WHAT YOU NEED TO DO:
What is needed is a word-for-word copy of every record below, minus the pictures.

DATA EXTRACTS:

*** Block opens ***

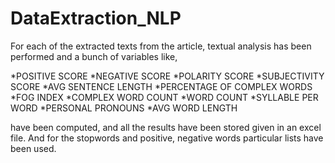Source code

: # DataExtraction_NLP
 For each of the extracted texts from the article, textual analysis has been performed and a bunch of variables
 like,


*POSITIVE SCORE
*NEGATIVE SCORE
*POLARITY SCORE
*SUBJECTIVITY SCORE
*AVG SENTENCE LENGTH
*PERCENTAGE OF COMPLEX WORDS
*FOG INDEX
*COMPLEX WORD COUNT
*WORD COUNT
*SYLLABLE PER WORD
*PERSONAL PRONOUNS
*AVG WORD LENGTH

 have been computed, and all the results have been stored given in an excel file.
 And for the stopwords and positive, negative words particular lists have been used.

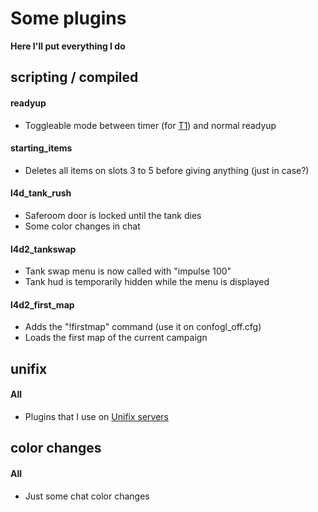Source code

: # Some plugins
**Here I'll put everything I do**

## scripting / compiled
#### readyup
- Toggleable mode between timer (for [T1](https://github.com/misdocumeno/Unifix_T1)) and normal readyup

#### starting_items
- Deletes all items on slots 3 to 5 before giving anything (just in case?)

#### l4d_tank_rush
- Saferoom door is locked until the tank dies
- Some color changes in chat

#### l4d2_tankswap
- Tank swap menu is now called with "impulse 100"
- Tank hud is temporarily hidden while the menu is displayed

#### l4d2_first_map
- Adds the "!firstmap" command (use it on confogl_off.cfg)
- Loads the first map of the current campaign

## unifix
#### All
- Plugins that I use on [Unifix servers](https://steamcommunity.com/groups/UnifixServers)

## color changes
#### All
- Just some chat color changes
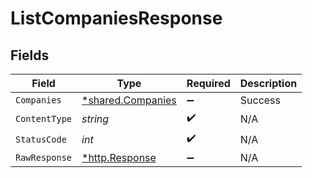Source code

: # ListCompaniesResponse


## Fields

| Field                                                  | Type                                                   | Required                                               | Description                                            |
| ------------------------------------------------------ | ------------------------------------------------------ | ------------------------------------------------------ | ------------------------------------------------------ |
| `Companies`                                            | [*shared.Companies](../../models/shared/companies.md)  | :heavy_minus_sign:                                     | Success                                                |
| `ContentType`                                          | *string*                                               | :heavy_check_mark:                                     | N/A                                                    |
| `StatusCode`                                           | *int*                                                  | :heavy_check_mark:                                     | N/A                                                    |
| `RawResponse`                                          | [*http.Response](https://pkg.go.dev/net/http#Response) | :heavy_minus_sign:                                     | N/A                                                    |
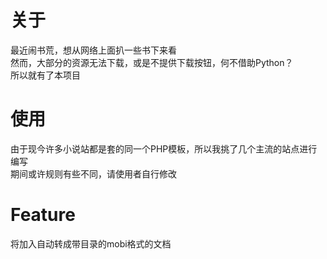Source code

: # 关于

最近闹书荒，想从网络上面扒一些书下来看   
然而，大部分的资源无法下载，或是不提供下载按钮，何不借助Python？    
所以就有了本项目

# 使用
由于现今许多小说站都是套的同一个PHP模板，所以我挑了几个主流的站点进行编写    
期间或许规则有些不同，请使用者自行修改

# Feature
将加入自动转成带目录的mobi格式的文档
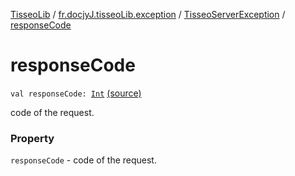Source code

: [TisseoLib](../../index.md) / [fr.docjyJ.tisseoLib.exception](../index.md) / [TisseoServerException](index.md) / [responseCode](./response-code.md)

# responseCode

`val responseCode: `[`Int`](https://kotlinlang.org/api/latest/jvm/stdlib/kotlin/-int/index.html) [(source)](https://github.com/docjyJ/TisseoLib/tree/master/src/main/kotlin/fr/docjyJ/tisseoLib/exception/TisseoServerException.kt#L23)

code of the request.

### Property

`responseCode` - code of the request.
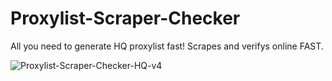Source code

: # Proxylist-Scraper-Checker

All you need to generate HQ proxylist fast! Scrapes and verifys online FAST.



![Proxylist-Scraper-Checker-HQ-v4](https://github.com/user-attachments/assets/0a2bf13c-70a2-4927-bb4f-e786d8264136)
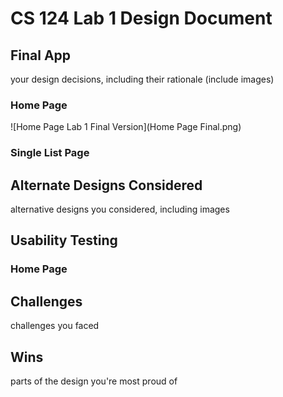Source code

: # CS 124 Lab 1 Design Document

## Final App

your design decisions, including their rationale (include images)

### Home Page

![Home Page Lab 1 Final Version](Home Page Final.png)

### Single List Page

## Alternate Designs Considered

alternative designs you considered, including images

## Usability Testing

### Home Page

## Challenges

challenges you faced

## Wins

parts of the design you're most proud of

*** Block closes ***

OUTPUT:
Source code

: # DataExtraction_NLP
 For each of the extracted texts from the article, textual analysis has been performed and a bunch of variables
 like,


*POSITIVE SCORE
*NEGATIVE SCORE
*POLARITY SCORE
*SUBJECTIVITY SCORE
*AVG SENTENCE LENGTH
*PERCENTAGE OF COMPLEX WORDS
*FOG INDEX
*COMPLEX WORD COUNT
*WORD COUNT
*SYLLABLE PER WORD
*PERSONAL PRONOUNS
*AVG WORD LENGTH

 have been computed, and all the results have been stored given in an excel file.
 And for the stopwords and positive, negative words particular lists have been used.

Source code

: # Some plugins
**Here I'll put everything I do**

## scripting / compiled
#### readyup
- Toggleable mode between timer (for [T1](https://github.com/misdocumeno/Unifix_T1)) and normal readyup

#### starting_items
- Deletes all items on slots 3 to 5 before giving anything (just in case?)

#### l4d_tank_rush
- Saferoom door is locked until the tank dies
- Some color changes in chat

#### l4d2_tankswap
- Tank swap menu is now called with "impulse 100"
- Tank hud is temporarily hidden while the menu is displayed

#### l4d2_first_map
- Adds the "!firstmap" command (use it on confogl_off.cfg)
- Loads the first map of the current campaign

## unifix
#### All
- Plugins that I use on [Unifix servers](https://steamcommunity.com/groups/UnifixServers)

## color changes
#### All
- Just some chat color changes
Source code

: # ListCompaniesResponse


## Fields

| Field                                                  | Type                                                   | Required                                               | Description                                            |
| ------------------------------------------------------ | ------------------------------------------------------ | ------------------------------------------------------ | ------------------------------------------------------ |
| `Companies`                                            | [*shared.Companies](../../models/shared/companies.md)  | :heavy_minus_sign:                                     | Success                                                |
| `ContentType`                                          | *string*                                               | :heavy_check_mark:                                     | N/A                                                    |
| `StatusCode`                                           | *int*                                                  | :heavy_check_mark:                                     | N/A                                                    |
| `RawResponse`                                          | [*http.Response](https://pkg.go.dev/net/http#Response) | :heavy_minus_sign:                                     | N/A                                                    |
Source code

: # 关于

最近闹书荒，想从网络上面扒一些书下来看   
然而，大部分的资源无法下载，或是不提供下载按钮，何不借助Python？    
所以就有了本项目

# 使用
由于现今许多小说站都是套的同一个PHP模板，所以我挑了几个主流的站点进行编写    
期间或许规则有些不同，请使用者自行修改

# Feature
将加入自动转成带目录的mobi格式的文档
Source code

: [TisseoLib](../../index.md) / [fr.docjyJ.tisseoLib.exception](../index.md) / [TisseoServerException](index.md) / [responseCode](./response-code.md)

# responseCode

`val responseCode: `[`Int`](https://kotlinlang.org/api/latest/jvm/stdlib/kotlin/-int/index.html) [(source)](https://github.com/docjyJ/TisseoLib/tree/master/src/main/kotlin/fr/docjyJ/tisseoLib/exception/TisseoServerException.kt#L23)

code of the request.

### Property

`responseCode` - code of the request.
Source code

: # Proxylist-Scraper-Checker

All you need to generate HQ proxylist fast! Scrapes and verifys online FAST.



![Proxylist-Scraper-Checker-HQ-v4](https://github.com/user-attachments/assets/0a2bf13c-70a2-4927-bb4f-e786d8264136)
Source code

: # CS 124 Lab 1 Design Document

## Final App

your design decisions, including their rationale (include images)

### Home Page

![Home Page Lab 1 Final Version](Home Page Final.png)

### Single List Page

## Alternate Designs Considered

alternative designs you considered, including images

## Usability Testing

### Home Page

## Challenges

challenges you faced

## Wins

parts of the design you're most proud of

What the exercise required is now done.